If either or both $\mu_1 \neq 0$ or $\mu_2 \neq 0$ the distribution is a noncentral bivariate chi distribution.

==Related distributions==
- If $X$ is a random variable with the non-central chi distribution, the random variable $X^2$ will have the noncentral chi-squared distribution.

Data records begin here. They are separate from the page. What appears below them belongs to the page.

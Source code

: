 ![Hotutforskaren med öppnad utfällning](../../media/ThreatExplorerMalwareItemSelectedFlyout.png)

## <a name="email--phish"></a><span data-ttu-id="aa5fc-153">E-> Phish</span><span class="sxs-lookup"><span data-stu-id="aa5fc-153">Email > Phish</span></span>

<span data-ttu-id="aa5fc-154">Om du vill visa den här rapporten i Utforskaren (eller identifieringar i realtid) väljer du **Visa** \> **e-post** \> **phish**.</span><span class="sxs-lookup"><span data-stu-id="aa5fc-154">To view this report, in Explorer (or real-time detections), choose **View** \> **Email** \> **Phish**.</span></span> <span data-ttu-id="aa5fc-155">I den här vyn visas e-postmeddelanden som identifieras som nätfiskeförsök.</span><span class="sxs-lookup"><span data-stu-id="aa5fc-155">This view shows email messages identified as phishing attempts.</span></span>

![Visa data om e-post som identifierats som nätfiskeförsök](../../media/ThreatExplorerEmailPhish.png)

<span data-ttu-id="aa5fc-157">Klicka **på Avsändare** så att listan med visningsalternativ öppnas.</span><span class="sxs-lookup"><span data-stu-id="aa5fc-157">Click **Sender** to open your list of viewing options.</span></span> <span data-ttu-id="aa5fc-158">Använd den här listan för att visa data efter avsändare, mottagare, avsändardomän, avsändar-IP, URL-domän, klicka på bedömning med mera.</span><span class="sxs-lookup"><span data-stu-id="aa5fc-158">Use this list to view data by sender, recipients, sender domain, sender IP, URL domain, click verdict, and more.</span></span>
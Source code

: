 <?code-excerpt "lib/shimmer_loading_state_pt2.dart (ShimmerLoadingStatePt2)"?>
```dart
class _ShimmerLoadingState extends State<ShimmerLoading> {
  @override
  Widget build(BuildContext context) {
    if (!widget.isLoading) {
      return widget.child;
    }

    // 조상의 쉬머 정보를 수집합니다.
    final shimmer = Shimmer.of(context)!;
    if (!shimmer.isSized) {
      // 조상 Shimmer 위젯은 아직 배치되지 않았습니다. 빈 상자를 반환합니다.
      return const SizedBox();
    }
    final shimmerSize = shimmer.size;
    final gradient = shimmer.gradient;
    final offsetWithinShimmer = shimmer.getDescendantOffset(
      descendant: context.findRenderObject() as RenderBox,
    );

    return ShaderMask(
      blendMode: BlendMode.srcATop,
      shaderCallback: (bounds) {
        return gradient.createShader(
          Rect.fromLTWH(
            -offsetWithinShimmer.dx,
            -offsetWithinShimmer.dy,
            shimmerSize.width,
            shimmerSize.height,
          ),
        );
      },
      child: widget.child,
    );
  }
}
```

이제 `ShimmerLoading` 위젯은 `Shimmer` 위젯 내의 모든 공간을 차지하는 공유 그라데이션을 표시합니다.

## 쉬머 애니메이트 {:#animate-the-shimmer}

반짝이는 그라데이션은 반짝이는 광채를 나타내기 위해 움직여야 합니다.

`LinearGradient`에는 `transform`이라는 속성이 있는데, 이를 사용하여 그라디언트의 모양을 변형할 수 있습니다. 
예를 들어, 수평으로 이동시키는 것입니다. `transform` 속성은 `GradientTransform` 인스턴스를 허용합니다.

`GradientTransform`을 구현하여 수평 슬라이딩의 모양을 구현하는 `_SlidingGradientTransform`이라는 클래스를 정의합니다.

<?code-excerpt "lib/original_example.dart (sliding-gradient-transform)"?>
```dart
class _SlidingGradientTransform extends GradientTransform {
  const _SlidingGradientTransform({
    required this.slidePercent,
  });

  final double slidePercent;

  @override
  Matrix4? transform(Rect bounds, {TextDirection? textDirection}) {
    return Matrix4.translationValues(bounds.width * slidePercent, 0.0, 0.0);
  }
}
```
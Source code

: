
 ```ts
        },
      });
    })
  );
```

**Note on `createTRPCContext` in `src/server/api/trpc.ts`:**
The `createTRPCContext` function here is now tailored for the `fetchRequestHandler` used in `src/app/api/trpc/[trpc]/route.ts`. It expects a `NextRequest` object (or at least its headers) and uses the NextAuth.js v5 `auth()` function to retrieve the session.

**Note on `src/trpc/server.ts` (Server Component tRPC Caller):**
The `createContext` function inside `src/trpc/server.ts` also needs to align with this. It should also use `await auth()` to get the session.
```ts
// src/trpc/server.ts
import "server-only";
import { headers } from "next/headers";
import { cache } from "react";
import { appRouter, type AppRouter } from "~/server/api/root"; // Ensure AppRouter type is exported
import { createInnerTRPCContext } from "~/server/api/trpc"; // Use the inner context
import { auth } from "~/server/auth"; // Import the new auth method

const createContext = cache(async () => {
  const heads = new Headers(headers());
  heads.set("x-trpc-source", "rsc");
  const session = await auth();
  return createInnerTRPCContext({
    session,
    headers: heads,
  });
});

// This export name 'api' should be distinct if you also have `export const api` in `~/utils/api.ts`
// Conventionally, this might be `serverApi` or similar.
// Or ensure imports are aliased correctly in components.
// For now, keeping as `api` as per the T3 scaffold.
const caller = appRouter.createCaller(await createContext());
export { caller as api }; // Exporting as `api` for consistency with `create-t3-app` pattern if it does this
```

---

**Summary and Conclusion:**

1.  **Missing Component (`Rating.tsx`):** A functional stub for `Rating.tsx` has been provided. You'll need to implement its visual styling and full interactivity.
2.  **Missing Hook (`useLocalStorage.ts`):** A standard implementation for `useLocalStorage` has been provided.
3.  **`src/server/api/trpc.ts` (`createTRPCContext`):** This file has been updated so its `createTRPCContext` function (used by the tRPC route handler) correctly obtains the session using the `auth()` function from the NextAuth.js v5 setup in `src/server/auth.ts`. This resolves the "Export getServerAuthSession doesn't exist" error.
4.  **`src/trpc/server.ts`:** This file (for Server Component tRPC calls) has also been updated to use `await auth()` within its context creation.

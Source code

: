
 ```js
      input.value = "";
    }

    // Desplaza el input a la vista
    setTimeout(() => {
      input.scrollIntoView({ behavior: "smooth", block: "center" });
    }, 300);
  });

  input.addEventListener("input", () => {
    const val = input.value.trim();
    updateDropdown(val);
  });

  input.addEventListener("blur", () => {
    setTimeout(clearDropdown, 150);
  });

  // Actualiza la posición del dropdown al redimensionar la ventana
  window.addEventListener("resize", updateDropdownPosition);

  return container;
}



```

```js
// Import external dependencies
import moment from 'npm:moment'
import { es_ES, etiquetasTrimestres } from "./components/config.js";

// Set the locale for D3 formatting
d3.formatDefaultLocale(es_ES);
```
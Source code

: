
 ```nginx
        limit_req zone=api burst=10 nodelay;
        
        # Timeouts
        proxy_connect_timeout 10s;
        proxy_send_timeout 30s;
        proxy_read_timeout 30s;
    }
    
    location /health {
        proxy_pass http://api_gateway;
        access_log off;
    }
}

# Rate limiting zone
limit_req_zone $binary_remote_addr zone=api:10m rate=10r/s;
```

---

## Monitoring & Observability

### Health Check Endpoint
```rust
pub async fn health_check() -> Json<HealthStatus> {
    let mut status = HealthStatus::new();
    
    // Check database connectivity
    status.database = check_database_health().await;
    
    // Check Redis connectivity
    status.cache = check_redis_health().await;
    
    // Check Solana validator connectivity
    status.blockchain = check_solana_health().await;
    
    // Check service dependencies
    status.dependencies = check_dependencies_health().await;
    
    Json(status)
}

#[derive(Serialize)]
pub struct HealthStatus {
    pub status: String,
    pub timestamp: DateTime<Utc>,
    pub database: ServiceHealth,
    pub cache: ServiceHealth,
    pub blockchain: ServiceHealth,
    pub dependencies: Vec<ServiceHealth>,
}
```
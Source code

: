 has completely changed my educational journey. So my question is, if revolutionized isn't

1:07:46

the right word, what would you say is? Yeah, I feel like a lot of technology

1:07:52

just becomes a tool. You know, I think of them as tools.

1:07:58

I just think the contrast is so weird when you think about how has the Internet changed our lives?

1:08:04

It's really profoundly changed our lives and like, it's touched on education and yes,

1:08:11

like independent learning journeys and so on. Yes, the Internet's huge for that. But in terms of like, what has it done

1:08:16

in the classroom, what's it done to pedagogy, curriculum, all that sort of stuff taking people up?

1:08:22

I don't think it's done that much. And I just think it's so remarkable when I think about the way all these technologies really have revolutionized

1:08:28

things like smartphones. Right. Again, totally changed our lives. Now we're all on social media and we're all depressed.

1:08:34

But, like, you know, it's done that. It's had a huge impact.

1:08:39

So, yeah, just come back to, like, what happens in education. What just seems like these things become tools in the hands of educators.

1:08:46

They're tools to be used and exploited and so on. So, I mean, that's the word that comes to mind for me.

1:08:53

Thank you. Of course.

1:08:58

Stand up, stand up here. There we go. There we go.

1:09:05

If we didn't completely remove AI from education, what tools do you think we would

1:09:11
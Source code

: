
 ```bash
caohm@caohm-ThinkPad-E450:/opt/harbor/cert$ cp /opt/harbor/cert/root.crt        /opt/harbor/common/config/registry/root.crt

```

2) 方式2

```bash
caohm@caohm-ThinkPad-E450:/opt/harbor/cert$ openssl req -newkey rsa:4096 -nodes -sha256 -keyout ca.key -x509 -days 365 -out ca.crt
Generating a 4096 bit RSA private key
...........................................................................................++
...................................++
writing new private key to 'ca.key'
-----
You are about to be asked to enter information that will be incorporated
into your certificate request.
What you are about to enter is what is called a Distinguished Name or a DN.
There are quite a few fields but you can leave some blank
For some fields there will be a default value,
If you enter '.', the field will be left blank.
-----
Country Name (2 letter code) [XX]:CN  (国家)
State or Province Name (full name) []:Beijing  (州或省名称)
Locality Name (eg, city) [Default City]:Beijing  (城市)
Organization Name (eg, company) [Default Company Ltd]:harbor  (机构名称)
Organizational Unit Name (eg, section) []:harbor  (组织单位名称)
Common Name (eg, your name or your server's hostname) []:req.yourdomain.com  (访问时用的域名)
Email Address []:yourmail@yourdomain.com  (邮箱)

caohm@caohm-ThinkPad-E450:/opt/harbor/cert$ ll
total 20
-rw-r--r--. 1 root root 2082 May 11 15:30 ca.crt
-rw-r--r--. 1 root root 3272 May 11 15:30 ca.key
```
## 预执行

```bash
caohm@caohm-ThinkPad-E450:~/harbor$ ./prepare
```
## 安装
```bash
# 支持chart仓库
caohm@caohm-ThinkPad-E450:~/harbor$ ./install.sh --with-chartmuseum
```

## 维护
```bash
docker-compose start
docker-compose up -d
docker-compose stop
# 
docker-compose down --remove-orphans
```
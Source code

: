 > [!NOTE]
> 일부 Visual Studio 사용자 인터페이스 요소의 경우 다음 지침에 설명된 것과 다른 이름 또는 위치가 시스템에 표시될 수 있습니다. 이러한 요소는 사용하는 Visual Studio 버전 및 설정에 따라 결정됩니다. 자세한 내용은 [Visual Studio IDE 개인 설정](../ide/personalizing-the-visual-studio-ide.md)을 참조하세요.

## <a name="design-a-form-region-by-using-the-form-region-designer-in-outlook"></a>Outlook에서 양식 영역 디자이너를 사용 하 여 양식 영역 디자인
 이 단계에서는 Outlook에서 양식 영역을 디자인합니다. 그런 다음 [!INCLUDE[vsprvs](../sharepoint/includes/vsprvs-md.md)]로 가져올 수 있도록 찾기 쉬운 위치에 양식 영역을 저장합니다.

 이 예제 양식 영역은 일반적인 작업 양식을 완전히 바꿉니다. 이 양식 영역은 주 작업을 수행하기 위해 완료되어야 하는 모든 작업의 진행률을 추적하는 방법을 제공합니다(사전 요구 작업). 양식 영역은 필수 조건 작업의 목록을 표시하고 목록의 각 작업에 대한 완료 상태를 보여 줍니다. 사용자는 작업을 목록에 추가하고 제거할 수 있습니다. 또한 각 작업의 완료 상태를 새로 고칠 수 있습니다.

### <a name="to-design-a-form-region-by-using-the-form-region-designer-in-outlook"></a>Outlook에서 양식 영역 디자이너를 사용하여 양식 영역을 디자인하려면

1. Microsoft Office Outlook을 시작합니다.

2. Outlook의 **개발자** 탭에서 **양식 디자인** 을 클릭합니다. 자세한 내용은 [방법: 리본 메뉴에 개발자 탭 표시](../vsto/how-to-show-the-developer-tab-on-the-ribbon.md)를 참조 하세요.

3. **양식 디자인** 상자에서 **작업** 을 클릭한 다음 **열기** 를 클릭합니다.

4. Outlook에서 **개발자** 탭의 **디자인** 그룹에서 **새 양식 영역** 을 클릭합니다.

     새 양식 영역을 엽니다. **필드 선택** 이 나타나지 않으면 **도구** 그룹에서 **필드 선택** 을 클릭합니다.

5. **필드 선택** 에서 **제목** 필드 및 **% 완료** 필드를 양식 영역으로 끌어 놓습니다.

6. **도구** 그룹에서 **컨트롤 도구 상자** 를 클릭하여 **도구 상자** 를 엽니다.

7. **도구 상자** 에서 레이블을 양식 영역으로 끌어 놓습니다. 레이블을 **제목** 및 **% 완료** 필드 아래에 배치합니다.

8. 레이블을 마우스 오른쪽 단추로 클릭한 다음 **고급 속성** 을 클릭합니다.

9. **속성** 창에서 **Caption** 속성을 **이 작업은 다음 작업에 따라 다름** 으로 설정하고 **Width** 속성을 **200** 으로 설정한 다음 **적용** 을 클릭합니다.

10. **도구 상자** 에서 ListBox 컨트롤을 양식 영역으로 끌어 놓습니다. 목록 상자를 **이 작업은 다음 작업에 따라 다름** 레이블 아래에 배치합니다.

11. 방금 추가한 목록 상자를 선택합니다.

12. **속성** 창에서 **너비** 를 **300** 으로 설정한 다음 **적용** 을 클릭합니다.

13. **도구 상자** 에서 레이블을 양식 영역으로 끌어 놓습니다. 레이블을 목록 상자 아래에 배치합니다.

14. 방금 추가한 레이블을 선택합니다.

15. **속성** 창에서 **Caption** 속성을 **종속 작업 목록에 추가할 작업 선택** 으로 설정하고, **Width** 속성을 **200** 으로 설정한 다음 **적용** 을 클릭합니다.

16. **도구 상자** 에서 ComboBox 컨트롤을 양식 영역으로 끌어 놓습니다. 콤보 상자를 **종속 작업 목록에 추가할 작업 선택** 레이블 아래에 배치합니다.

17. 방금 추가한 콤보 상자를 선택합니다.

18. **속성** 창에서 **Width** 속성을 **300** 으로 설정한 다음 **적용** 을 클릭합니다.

Other related distributions may be seen there.
- If $X$ is chi distributed: $X \sim \chi_k$ then $X$ is also non-central chi distributed: $X \sim NC\chi_k(0)$. In other words, the chi distribution is a special case of the non-central chi distribution (i.e., with a non-centrality parameter of zero).
- A noncentral chi distribution with 2 degrees of freedom is equivalent to a Rice distribution with $\sigma=1$.
- If X follows a noncentral chi distribution with 1 degree of freedom and noncentrality parameter λ, then σX follows a folded normal distribution whose parameters are equal to σλ and σ^{2} for any value of σ.